Still, it could have been the boxer’s equivalent of a quick left jab intended to create an opening for a powerful flurry of knockout blows. On cue, O’Donnell followed with a truly challenging question, building on the crown prince’s  extraordinary claim made last year that though he had nothing to do with the Saudi journalist’s assassination on October 2, 2018, he gets “all the responsibility.” She asked, “What does that mean that you take responsibility?”

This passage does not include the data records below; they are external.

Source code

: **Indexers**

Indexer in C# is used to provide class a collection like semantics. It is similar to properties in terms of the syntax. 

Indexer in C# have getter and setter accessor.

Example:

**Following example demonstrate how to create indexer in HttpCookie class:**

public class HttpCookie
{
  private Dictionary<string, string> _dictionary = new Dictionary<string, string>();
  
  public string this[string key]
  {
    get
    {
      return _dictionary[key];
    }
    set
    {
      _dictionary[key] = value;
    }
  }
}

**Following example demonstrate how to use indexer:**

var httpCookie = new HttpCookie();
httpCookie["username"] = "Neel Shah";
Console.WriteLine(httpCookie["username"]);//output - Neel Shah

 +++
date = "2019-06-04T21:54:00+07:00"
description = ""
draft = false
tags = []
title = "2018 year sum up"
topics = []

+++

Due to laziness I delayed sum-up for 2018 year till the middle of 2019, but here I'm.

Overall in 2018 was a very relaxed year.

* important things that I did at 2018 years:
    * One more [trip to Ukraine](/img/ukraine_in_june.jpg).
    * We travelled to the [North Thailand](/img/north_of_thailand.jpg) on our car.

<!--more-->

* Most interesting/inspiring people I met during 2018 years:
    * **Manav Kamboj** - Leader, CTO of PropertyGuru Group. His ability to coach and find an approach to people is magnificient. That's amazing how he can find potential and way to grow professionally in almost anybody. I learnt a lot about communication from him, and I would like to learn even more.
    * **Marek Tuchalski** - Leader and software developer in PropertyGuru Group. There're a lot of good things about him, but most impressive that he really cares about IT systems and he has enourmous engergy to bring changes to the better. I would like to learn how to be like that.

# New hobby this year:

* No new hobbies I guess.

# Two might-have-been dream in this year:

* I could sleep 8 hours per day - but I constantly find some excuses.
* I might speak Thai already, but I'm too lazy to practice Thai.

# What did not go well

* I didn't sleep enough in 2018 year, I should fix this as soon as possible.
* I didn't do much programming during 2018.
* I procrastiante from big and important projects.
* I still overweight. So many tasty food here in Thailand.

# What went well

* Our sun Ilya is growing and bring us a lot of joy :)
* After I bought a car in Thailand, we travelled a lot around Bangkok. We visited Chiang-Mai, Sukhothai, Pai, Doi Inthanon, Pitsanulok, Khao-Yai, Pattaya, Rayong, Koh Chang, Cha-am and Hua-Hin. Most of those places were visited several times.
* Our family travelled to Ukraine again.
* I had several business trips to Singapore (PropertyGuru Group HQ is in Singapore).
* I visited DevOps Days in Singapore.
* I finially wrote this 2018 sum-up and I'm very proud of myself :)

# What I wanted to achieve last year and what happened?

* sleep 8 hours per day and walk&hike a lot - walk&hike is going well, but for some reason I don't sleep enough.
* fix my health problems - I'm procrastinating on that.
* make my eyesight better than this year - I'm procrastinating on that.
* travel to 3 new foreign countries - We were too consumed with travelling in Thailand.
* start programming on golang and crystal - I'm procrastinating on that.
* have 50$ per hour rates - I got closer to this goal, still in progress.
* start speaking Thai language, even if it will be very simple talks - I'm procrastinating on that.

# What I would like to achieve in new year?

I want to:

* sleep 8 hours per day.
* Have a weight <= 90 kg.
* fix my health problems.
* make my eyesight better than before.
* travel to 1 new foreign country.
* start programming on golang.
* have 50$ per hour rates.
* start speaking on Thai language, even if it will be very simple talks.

MBS then provides as obviously evasive and disingenuous an answer as any astute journalist might expect: “When a crime is committed against a Saudi citizen by officials, working for the Saudi government, as a leader I must take responsibility. This was a mistake. And I must take all actions to avoid such a thing in the future.”

Here is today’s 3D definition:

Actions:

A synonym for inaction, when promised by a political leader, especially a hereditary despot

Contextual Note

Rather than reminding MBS that he hasn’t answered her question, O’Donnell drops that line of questioning to throw some gentle softballs that will lead to other predictably evasive answers. The crown prince has already claimed that things happened “under” his watch, meaning, of course, that the crime was committed by underlings, who will be duly punished in some distant future, which nobody cares about because the fate of underlings has no importance for news professionals.

Mohammed bin Salman brings this point home when he explains that “once charges are proven against someone, regardless of their rank, it will be taken to court, no exception made.” “Once” is the key word here because if “once” for any reason doesn’t happen, the correct timeframe will be “never” or at least so far into the future that no one will remember what the fuss was all about. O’Donnell might have pushed him by asking him about timeframes and when this promised justice would take place. His answer could have given a hint about how serious or evasive he was being. But just like the question about responsibility, she didn’t pursue that opportunity.

But her biggest failure at this point of the conversation is accepting MBS’ remark that it was all “a mistake,” followed by his promise to avoid such mistakes in the future. What did he see as the mistake, she might have wondered. Since he claims he didn’t do it, was it the fact that he allowed underlings to do it without his knowledge or that he hadn’t organized it in such a way that no one would have noticed? O’Donnell could have followed up with two important questions: Explain what you mean by “mistake,” and describe the measures you intend to take to prevent it from happening again. Instead, she asks him a question that he can answer with a simple denial: “How did you not know about this operation?”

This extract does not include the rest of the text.